Don’t you know those days you want to eat something fancy that doesn’t take too much time to prepare? Stuffing red peppers is quick and delicious. It just needs its time to cook. The good thing is that it takes just long enough to read a nice book or do some housekeeping.
I don’t really have measurements for how much you need of what since red peppers aren’t always the same size. And if you have too much ground beef you can just make meatballs with the rest.
This is what you need:
- ground beef
- salt, pepper and paprika
- 1 egg
- some old bread (usually one big slice per 500 g ground beef)
- red peppers
- starch or flour
- sour cream
Start by soaking the bread in water.
Then mix all the spices, the onions, the garlic, the egg, the bread and the ground beef together as if you were making meatballs.
Cut off the top of the red peppers and fill them with the meat.

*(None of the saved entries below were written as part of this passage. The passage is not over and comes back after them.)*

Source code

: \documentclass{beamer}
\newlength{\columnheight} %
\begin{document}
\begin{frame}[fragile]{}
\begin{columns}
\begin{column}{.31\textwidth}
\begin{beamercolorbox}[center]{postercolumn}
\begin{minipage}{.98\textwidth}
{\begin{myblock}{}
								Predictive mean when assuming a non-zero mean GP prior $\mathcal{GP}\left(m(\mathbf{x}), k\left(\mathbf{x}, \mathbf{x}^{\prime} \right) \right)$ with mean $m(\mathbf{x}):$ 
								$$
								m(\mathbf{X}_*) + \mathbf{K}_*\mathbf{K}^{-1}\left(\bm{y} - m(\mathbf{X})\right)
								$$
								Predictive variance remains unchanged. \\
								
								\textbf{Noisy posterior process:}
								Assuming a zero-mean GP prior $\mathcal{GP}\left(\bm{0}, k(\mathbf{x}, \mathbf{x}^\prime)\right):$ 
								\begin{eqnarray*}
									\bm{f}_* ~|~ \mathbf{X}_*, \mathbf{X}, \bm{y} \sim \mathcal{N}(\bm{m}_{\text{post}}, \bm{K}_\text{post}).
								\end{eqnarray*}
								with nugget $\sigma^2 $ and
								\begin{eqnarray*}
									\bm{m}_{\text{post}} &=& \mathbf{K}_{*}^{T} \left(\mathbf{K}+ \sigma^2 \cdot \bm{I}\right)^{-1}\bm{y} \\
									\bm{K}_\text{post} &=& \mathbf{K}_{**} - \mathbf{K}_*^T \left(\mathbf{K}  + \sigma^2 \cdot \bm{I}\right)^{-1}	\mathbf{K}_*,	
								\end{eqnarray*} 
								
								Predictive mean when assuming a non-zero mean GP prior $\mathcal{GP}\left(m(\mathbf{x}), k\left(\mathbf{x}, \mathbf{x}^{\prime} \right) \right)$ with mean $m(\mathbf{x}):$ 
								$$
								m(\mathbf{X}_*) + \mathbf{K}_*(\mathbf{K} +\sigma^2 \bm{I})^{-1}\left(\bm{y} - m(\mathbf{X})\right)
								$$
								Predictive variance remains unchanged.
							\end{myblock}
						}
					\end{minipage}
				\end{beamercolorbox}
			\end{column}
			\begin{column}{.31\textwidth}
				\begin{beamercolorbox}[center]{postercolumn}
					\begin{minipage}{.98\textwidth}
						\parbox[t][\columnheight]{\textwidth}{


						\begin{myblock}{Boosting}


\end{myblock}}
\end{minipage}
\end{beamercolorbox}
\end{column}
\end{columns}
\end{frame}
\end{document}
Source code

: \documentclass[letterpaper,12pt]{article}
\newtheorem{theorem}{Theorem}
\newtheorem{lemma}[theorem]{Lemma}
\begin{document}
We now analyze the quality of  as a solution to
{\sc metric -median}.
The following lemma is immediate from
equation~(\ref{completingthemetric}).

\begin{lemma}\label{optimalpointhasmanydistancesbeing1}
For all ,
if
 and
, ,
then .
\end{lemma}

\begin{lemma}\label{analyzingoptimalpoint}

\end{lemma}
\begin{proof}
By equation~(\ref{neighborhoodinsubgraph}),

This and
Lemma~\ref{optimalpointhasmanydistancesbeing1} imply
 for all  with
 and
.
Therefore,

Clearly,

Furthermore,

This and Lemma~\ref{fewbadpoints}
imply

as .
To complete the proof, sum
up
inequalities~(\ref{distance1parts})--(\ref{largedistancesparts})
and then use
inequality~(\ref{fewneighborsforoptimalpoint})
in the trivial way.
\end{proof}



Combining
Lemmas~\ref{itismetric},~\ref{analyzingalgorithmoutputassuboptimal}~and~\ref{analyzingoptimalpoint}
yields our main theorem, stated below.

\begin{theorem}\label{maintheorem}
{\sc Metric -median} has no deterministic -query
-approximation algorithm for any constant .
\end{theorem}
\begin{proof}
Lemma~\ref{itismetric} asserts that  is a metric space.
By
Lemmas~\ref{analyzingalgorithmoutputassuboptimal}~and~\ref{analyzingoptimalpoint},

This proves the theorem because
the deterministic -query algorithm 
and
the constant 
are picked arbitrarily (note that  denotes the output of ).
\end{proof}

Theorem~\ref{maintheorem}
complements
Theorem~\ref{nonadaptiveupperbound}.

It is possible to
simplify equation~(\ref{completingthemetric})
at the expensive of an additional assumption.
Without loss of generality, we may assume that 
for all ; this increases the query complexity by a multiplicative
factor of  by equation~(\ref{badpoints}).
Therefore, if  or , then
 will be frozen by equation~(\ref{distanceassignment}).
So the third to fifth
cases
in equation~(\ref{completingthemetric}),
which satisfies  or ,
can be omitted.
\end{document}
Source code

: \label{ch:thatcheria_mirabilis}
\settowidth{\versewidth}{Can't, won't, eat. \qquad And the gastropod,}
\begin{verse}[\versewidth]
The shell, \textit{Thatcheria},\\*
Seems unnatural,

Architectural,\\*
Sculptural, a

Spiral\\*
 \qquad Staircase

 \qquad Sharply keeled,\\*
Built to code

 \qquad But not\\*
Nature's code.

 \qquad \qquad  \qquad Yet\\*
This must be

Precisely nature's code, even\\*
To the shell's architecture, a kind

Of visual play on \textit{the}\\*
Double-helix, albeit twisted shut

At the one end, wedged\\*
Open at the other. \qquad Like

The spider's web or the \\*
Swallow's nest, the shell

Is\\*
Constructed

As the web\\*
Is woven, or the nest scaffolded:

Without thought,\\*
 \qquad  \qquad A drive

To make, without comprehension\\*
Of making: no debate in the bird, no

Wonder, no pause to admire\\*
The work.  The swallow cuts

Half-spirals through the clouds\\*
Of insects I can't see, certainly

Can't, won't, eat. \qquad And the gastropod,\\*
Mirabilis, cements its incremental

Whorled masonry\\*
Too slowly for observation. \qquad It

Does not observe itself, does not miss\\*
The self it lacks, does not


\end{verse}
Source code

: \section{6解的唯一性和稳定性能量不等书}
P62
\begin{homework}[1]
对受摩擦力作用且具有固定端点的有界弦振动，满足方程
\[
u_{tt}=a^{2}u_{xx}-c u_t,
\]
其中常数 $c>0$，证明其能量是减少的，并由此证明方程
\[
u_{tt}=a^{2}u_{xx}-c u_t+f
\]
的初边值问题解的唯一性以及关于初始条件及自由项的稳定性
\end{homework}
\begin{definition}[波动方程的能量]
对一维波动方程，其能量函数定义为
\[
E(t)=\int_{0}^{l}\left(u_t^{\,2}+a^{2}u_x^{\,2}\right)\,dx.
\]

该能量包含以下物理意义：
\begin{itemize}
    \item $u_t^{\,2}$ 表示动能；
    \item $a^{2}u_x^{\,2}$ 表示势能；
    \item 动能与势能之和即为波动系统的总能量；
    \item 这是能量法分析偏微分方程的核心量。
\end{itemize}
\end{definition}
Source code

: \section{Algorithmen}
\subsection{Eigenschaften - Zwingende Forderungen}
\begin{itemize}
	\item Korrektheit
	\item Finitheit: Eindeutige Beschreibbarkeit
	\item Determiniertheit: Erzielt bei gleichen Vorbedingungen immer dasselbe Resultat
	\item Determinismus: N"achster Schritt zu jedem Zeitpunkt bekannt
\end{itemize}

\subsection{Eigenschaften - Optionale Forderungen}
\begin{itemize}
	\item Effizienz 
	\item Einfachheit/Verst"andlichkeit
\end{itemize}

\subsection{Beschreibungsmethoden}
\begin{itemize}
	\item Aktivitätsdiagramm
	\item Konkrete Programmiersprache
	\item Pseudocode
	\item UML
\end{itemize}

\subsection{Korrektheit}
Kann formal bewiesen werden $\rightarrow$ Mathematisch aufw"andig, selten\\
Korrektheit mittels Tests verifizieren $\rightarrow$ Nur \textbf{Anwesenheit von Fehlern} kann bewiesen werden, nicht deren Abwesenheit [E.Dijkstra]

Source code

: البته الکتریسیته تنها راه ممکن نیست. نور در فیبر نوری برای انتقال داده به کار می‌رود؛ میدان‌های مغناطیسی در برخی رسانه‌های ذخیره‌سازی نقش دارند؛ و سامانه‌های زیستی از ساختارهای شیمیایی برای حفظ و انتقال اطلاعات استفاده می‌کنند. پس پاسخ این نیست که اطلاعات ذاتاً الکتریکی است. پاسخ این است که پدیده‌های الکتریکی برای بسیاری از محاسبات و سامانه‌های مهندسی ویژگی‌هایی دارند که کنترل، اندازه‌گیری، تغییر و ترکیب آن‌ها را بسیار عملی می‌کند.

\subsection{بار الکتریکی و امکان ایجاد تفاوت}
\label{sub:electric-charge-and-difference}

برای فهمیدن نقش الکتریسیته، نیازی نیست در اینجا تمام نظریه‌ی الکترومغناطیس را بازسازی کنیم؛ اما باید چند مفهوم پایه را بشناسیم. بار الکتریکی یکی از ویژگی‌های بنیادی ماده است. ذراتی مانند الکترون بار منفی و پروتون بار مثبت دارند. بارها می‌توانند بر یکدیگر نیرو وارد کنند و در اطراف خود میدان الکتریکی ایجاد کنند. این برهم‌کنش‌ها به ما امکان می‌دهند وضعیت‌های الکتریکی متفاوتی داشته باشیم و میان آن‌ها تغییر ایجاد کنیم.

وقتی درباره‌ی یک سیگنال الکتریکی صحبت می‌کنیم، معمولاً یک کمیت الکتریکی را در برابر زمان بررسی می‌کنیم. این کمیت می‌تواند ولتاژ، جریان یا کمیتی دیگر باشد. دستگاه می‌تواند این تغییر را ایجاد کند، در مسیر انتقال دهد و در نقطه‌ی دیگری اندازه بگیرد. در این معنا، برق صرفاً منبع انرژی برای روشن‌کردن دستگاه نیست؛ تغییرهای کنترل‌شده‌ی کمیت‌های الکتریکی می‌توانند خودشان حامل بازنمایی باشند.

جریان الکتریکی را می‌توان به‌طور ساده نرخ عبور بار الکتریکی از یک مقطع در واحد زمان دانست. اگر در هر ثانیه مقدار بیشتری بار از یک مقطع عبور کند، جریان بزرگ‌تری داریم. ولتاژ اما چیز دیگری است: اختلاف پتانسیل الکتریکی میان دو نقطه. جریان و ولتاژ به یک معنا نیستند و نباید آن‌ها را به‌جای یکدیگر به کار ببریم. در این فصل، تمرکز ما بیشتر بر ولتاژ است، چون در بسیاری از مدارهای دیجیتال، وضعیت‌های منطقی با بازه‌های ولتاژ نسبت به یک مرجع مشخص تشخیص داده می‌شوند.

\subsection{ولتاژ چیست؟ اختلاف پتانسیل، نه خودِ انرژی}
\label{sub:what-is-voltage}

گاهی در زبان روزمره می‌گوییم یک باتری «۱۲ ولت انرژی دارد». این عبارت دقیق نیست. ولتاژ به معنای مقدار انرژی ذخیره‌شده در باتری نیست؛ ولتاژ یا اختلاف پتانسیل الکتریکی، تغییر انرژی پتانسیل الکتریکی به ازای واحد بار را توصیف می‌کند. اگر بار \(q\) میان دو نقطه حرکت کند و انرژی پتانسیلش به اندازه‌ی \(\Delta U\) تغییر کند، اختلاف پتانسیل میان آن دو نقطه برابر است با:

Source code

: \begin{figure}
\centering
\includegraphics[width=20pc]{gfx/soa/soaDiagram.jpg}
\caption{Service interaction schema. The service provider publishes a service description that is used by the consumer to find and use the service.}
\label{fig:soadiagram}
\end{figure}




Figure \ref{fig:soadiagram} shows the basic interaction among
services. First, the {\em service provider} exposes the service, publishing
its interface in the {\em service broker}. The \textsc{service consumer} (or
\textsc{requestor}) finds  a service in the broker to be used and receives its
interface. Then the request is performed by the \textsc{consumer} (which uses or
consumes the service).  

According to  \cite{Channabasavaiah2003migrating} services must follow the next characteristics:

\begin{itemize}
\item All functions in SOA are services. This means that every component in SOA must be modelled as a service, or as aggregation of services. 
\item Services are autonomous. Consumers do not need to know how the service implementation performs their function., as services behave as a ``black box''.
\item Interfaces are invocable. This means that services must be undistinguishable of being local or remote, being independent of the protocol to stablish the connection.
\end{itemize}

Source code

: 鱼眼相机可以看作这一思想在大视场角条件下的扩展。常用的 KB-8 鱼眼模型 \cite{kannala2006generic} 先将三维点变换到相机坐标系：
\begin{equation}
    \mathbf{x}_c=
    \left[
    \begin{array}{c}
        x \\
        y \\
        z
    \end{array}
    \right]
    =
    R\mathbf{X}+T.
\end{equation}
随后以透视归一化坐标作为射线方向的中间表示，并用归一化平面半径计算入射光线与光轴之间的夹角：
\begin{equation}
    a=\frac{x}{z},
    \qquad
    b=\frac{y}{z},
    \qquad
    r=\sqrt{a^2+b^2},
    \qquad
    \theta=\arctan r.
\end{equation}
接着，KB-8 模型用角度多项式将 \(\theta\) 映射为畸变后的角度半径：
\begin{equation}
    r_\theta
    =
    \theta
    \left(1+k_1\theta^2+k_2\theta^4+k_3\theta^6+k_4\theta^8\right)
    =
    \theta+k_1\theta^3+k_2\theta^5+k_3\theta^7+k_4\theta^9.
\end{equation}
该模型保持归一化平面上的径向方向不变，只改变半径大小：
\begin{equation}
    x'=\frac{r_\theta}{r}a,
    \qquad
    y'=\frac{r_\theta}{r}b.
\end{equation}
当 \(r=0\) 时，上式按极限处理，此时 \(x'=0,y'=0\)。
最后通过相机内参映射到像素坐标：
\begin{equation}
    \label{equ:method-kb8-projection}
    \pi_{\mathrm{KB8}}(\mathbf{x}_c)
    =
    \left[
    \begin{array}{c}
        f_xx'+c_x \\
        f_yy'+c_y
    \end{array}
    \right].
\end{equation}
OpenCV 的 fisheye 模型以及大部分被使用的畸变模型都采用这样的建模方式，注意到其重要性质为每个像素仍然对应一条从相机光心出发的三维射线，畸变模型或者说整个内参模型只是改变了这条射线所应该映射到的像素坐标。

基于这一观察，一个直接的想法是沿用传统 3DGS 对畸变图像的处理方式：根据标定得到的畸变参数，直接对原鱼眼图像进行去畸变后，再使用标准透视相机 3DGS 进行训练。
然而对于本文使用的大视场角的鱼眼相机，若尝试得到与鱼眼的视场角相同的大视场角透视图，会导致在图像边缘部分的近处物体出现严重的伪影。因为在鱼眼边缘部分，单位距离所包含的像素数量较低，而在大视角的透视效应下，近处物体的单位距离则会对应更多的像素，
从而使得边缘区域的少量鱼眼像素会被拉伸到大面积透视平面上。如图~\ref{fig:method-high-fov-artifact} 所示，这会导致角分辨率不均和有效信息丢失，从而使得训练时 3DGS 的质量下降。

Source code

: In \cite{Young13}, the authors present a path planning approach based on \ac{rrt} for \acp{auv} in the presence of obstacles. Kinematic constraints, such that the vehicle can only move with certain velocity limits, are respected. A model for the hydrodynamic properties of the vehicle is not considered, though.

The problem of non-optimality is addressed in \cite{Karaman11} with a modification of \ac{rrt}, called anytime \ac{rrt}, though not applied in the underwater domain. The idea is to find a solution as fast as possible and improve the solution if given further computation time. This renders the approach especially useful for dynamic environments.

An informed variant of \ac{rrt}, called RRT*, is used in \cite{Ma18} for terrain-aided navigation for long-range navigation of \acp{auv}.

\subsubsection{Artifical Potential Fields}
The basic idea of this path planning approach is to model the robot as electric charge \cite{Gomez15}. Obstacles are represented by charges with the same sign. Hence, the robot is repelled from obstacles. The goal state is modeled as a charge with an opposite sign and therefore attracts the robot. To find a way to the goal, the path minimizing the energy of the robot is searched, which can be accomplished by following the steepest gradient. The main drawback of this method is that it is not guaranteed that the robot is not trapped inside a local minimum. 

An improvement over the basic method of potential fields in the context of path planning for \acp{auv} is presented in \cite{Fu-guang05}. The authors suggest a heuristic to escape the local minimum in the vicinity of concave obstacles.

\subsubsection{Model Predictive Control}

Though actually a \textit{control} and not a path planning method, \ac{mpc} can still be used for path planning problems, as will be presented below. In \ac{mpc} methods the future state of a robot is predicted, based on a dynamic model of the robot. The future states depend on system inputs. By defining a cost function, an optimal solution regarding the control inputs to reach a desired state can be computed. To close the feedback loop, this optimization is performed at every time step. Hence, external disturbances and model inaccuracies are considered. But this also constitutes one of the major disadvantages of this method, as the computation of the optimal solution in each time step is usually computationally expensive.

Then brown them in a pan from all sides. When they are brown, add about 1 cup of water or more, depending on how big your pan is. It should be about 3 cm high.
Cover with a lid and let simmer for one hour. Make sure that there is always enough water, but when you don’t cook it too high you should be fine.
Now the ground beef should be all brown and you can take the red peppers out and keep them warm.
Blend the flour into the gravy and when it thickened you can add some sour cream (not too much though). Normally the gravy is spicy enough from the meat but you might have to add some pepper and salt and then it is ready to serve with potatoes.